Faster Than Light
In mainstream physics, which comes to us via Einstein, it is believed that nothing in the universe can travel faster than the speed of light.
If this is true, the distances between bodies in space are such that travel between and among stars will always exceed any human's lifetime, usually by many orders of magnitude (leaving aside time-dilation for the time being.) For this reason, many science fiction stories (including all of those in Star Trek) have used faster-than-light travel as a plot device. But no one disagrees that this plot device, at this time, appears contrary to reality, and one of the things that sets science fiction apart from other genres is that it maintains some level of concurrence with reality as we understand it.
For these reasons, it would be a bold move dramatically to posit a universe in which the Einsteinian view prevails, since this limits the dramatic options significantly.

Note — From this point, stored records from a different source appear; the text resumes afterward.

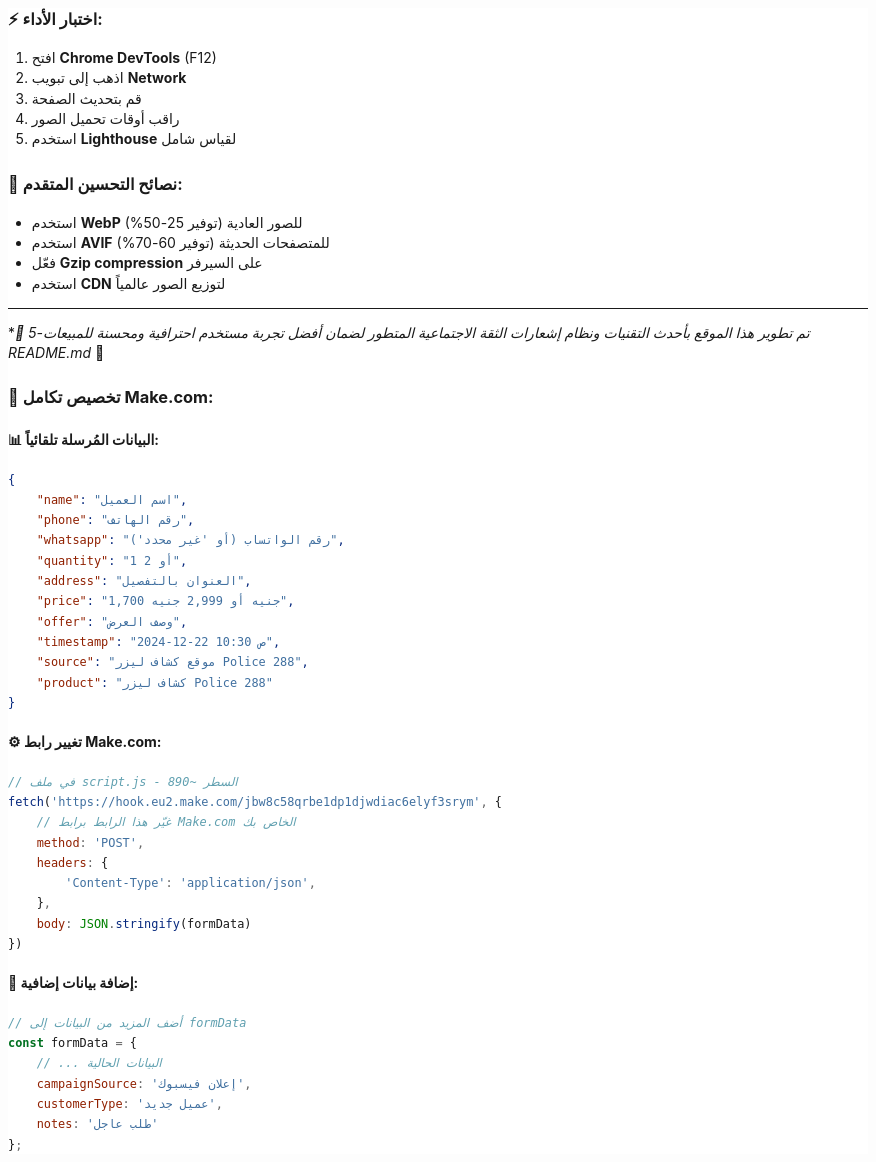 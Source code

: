 ### ⚡ اختبار الأداء:
1. افتح **Chrome DevTools** (F12)
2. اذهب إلى تبويب **Network**
3. قم بتحديث الصفحة
4. راقب أوقات تحميل الصور
5. استخدم **Lighthouse** لقياس شامل

### 🚀 نصائح التحسين المتقدم:
- استخدم **WebP** للصور العادية (توفير 25-50%)
- استخدم **AVIF** للمتصفحات الحديثة (توفير 60-70%)
- فعّل **Gzip compression** على السيرفر
- استخدم **CDN** لتوزيع الصور عالمياً

---

**🎉 تم تطوير هذا الموقع بأحدث التقنيات ونظام إشعارات الثقة الاجتماعية المتطور لضمان أفضل تجربة مستخدم احترافية ومحسنة للمبيعات-5 README.md* 🚀

### 🔗 تخصيص تكامل Make.com:

#### 📊 البيانات المُرسلة تلقائياً:
```json
{
    "name": "اسم العميل",
    "phone": "رقم الهاتف",
    "whatsapp": "رقم الواتساب (أو 'غير محدد')",
    "quantity": "1 أو 2",
    "address": "العنوان بالتفصيل",
    "price": "1,700 جنيه أو 2,999 جنيه",
    "offer": "وصف العرض",
    "timestamp": "2024-12-22 10:30 ص",
    "source": "موقع كشاف ليزر Police 288",
    "product": "كشاف ليزر Police 288"
}
```

#### ⚙️ تغيير رابط Make.com:
```javascript
// في ملف script.js - السطر ~890
fetch('https://hook.eu2.make.com/jbw8c58qrbe1dp1djwdiac6elyf3srym', {
    // غيّر هذا الرابط برابط Make.com الخاص بك
    method: 'POST',
    headers: {
        'Content-Type': 'application/json',
    },
    body: JSON.stringify(formData)
})
```

#### 📝 إضافة بيانات إضافية:
```javascript
// أضف المزيد من البيانات إلى formData
const formData = {
    // ... البيانات الحالية
    campaignSource: 'إعلان فيسبوك',
    customerType: 'عميل جديد',
    notes: 'طلب عاجل'
};
```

The world of Firefly does appear to be consistent with the Einstein view. The issue has been (and in muted fashion does continue to be) a matter of hot debate, but statements from the creator Joss Whedon, from the Serenity Movie, and the general look of the TV episodes all combine to suggest that the light-speed limit is honored in the world of Firefly.
A number of things flow from assuming no faster-than-light travel. Most importantly, there is no transit among stars, only among planets and in a single solar system. This precise arrangement was laid out specifically in the opening moments of the movie Serenity.
The two big arguments suggesting this is false are: (1) Even getting to the nearest star is nearly impossible without light speed, and Firefly requires that at least some group got from here (Earth-that-was) to there (Firefly Universe), which is not necessarily even a close star, and (2) Communications take place instantly in Firefly. Even between planets (for example Earth to Mars,) there would be a significant delay between each question and answer (about 20 minutes if Earth to Mars.)
The answers to these questions are simply (1) "nearly impossible," of course, means "possible", plus the storyline gives us 500 years to play with, and (2) the dramatic flow of the story can tolerate being confined to a single solar system, but having no real-time communications is simply too great a dramatic limitation, so it is swept aside.
That last is bad, definitely, but the fact remains that in this sort of science fiction, less hand-waving is still better than more hand-waving. Firefly makes no pretense to be consistent with all actual scientific theory ("artificial gravity" is a particular sore-spot for purists) and the creator Joss Whedon has disclaimed any responsibility for scientific fidelity. Nevertheless, Firefly is truer overall to scientific principles than nearly any other comparable production.
The prospect of any particle of any mass reaching light speed is precluded by modern physics, but only a bold author would have the courage and skill to make a good story and honor this (so-far) good science at the same time. From all appearances, Joss Whedon has done this, to excellent effect, in Firefly.